[Recorded data]
◆ ◆ ◆
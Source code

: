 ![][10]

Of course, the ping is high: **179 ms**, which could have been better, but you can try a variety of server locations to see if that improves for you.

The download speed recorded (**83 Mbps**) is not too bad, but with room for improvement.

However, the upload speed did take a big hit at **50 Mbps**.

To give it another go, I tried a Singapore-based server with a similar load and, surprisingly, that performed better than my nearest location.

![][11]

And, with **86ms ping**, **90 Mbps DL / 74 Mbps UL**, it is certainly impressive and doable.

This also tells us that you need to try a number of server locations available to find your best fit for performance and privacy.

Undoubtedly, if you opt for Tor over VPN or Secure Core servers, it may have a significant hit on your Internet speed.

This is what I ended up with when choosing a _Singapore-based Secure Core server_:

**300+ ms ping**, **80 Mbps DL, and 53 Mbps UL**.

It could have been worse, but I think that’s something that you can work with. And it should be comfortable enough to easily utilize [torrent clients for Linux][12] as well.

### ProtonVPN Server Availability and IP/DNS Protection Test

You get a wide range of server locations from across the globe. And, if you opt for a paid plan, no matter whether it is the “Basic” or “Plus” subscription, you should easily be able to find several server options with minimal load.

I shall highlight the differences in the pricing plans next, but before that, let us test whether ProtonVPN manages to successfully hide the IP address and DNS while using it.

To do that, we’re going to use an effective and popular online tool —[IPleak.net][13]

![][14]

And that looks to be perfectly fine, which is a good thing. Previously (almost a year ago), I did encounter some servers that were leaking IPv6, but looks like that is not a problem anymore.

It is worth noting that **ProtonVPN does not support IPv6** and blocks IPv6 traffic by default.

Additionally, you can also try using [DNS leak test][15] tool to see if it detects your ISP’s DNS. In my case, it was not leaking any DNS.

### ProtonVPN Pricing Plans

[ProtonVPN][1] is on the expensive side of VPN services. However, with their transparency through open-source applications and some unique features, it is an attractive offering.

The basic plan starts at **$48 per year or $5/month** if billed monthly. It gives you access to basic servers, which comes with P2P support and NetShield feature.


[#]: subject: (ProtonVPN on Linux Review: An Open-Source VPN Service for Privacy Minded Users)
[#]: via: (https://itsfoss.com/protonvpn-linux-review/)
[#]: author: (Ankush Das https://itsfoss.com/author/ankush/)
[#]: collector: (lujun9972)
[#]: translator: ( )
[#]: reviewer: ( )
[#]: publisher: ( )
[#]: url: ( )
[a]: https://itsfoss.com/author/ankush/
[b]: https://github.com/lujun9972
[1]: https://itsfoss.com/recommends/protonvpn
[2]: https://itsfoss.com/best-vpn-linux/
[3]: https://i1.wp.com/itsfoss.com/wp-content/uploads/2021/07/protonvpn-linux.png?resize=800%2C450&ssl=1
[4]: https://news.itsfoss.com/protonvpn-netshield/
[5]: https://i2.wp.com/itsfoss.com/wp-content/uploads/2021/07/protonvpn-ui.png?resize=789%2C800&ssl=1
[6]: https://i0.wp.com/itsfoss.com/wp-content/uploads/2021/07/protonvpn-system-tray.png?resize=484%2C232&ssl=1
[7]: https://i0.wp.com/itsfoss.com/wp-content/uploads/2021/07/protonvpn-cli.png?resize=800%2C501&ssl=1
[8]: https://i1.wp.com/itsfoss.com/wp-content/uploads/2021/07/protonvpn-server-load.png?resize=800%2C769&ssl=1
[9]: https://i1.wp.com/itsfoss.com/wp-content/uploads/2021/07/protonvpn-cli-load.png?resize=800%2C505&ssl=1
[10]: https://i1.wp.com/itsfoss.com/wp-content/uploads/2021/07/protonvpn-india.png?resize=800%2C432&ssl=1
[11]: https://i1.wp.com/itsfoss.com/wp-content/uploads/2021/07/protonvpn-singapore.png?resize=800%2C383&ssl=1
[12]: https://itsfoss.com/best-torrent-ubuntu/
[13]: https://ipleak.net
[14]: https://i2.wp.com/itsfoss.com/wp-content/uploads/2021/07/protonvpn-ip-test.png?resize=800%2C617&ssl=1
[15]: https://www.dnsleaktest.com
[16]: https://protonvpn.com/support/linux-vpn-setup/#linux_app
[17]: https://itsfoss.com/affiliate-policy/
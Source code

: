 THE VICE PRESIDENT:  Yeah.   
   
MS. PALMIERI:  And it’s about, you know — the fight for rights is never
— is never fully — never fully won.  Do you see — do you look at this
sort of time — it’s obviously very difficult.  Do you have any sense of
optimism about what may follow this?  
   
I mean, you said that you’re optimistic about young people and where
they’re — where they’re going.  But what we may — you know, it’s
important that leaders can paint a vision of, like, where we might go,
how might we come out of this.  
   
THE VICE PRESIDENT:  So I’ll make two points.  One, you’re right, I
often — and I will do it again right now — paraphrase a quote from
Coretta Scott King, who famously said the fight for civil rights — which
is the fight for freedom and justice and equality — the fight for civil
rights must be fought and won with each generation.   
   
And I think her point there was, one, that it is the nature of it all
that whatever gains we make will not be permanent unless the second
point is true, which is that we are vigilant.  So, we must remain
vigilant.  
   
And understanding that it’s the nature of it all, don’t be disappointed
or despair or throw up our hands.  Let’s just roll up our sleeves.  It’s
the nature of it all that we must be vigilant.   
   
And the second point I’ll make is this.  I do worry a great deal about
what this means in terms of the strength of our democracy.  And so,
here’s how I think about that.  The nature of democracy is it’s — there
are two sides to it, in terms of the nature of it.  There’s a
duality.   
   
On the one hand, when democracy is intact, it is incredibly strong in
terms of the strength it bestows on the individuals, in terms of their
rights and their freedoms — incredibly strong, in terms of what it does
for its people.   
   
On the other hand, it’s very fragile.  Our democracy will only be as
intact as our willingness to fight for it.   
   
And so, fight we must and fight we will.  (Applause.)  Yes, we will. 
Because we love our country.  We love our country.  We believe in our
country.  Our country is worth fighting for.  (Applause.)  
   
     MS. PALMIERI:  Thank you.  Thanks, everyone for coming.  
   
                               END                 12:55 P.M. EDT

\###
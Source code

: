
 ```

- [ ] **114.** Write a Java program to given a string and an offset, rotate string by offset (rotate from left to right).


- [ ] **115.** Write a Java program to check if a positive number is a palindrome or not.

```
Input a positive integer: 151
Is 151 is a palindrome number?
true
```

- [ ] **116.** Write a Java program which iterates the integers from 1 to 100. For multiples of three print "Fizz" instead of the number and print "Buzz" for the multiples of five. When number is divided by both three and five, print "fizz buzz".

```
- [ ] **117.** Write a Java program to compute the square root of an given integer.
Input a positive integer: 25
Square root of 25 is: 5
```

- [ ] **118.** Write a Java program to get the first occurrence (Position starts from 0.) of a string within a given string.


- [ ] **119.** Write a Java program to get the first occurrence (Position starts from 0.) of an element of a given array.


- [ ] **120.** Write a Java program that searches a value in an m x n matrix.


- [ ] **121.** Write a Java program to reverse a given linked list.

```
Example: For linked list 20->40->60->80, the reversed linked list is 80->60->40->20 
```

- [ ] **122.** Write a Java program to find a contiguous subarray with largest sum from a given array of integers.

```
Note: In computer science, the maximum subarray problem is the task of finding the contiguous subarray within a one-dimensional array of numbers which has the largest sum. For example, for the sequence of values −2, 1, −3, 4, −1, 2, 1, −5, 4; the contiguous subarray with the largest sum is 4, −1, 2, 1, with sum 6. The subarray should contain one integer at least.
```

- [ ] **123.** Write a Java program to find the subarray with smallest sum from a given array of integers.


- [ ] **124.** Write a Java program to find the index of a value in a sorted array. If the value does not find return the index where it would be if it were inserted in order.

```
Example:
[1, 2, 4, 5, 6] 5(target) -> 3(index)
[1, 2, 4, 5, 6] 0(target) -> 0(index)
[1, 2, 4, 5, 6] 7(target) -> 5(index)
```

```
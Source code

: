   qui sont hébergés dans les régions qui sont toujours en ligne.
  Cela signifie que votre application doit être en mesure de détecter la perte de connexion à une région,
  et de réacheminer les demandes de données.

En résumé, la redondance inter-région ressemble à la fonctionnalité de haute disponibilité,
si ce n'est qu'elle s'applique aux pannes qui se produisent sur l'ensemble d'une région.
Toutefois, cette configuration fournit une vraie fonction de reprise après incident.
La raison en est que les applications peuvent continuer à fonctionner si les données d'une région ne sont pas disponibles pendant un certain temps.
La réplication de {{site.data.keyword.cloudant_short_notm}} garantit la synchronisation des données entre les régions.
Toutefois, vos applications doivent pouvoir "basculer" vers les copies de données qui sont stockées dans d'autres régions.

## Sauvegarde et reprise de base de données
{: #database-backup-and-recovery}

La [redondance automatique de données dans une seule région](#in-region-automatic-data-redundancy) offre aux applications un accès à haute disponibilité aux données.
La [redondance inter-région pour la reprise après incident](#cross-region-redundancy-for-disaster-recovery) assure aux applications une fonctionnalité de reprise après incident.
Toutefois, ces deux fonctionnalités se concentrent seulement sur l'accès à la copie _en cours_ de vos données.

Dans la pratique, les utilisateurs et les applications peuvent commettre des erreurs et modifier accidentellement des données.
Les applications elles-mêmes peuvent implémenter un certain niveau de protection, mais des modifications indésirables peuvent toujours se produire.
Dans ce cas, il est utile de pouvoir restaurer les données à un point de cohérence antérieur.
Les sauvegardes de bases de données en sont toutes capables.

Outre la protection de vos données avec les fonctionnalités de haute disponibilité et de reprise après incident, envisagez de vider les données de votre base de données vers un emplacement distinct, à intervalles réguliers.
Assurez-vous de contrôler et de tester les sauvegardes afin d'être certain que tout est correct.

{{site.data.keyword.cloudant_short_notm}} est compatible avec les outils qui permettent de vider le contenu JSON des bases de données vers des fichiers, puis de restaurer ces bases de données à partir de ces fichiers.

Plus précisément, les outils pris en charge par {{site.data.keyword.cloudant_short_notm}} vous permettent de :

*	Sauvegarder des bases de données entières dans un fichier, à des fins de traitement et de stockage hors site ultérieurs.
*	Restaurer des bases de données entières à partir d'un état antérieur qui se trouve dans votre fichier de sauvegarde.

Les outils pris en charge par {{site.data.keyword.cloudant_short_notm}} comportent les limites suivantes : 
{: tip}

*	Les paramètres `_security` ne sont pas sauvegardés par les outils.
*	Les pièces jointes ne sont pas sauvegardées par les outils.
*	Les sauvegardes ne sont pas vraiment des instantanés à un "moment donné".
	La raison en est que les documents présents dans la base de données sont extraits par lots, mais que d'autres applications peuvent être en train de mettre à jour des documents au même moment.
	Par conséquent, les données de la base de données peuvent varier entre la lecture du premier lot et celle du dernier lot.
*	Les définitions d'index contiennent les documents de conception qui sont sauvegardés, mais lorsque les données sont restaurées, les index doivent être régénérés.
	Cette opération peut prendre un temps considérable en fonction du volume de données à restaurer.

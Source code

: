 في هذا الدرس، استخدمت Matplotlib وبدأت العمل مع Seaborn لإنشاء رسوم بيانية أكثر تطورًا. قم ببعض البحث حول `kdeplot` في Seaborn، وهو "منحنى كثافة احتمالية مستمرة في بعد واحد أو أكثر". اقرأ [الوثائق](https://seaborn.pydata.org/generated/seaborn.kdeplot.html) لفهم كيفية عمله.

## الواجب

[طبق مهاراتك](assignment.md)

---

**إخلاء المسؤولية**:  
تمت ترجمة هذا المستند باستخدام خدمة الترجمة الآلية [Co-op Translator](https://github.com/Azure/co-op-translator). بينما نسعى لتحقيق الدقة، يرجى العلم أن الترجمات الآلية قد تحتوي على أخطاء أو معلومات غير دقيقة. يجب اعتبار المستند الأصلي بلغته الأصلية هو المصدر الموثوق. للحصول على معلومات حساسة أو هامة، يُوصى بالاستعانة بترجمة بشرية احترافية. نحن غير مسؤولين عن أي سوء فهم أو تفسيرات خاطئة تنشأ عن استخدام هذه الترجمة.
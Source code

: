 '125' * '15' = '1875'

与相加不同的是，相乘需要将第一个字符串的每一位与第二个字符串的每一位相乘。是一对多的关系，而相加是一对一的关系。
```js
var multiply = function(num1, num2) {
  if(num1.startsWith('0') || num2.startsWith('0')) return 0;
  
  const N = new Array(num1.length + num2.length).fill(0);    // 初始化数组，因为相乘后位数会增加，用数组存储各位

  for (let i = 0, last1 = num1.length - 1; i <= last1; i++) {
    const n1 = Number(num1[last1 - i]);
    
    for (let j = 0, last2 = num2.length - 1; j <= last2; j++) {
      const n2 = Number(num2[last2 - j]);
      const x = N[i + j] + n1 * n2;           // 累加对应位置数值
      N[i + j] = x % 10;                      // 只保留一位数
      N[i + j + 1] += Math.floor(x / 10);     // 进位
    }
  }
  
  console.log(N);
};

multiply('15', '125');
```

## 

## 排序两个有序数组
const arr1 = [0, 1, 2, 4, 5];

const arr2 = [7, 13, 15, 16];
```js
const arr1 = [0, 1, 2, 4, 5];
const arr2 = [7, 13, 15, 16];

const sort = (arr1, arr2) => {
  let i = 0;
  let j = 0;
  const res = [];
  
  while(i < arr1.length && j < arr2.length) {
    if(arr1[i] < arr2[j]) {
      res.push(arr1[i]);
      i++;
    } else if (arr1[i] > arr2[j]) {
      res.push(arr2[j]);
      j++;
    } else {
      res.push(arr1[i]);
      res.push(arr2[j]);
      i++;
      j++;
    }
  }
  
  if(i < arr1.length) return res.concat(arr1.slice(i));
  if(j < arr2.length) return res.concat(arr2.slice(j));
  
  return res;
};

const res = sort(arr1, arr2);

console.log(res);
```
◆ ◆ ◆
--- PROBLEM STATEMENT ---
Among the entries above, the lines between the ones containing "It could have" and "### ProtonVPN Pricing Plans", inclusive, are to be transcribed exactly. No other line is to be given.

--- EXERCISE RESULT ---
It could have been worse, but I think that’s something that you can work with. And it should be comfortable enough to easily utilize [torrent clients for Linux][12] as well.

### ProtonVPN Server Availability and IP/DNS Protection Test

You get a wide range of server locations from across the globe. And, if you opt for a paid plan, no matter whether it is the “Basic” or “Plus” subscription, you should easily be able to find several server options with minimal load.

I shall highlight the differences in the pricing plans next, but before that, let us test whether ProtonVPN manages to successfully hide the IP address and DNS while using it.

To do that, we’re going to use an effective and popular online tool —[IPleak.net][13]

![][14]

And that looks to be perfectly fine, which is a good thing. Previously (almost a year ago), I did encounter some servers that were leaking IPv6, but looks like that is not a problem anymore.

It is worth noting that **ProtonVPN does not support IPv6** and blocks IPv6 traffic by default.

Additionally, you can also try using [DNS leak test][15] tool to see if it detects your ISP’s DNS. In my case, it was not leaking any DNS.

### ProtonVPN Pricing Plans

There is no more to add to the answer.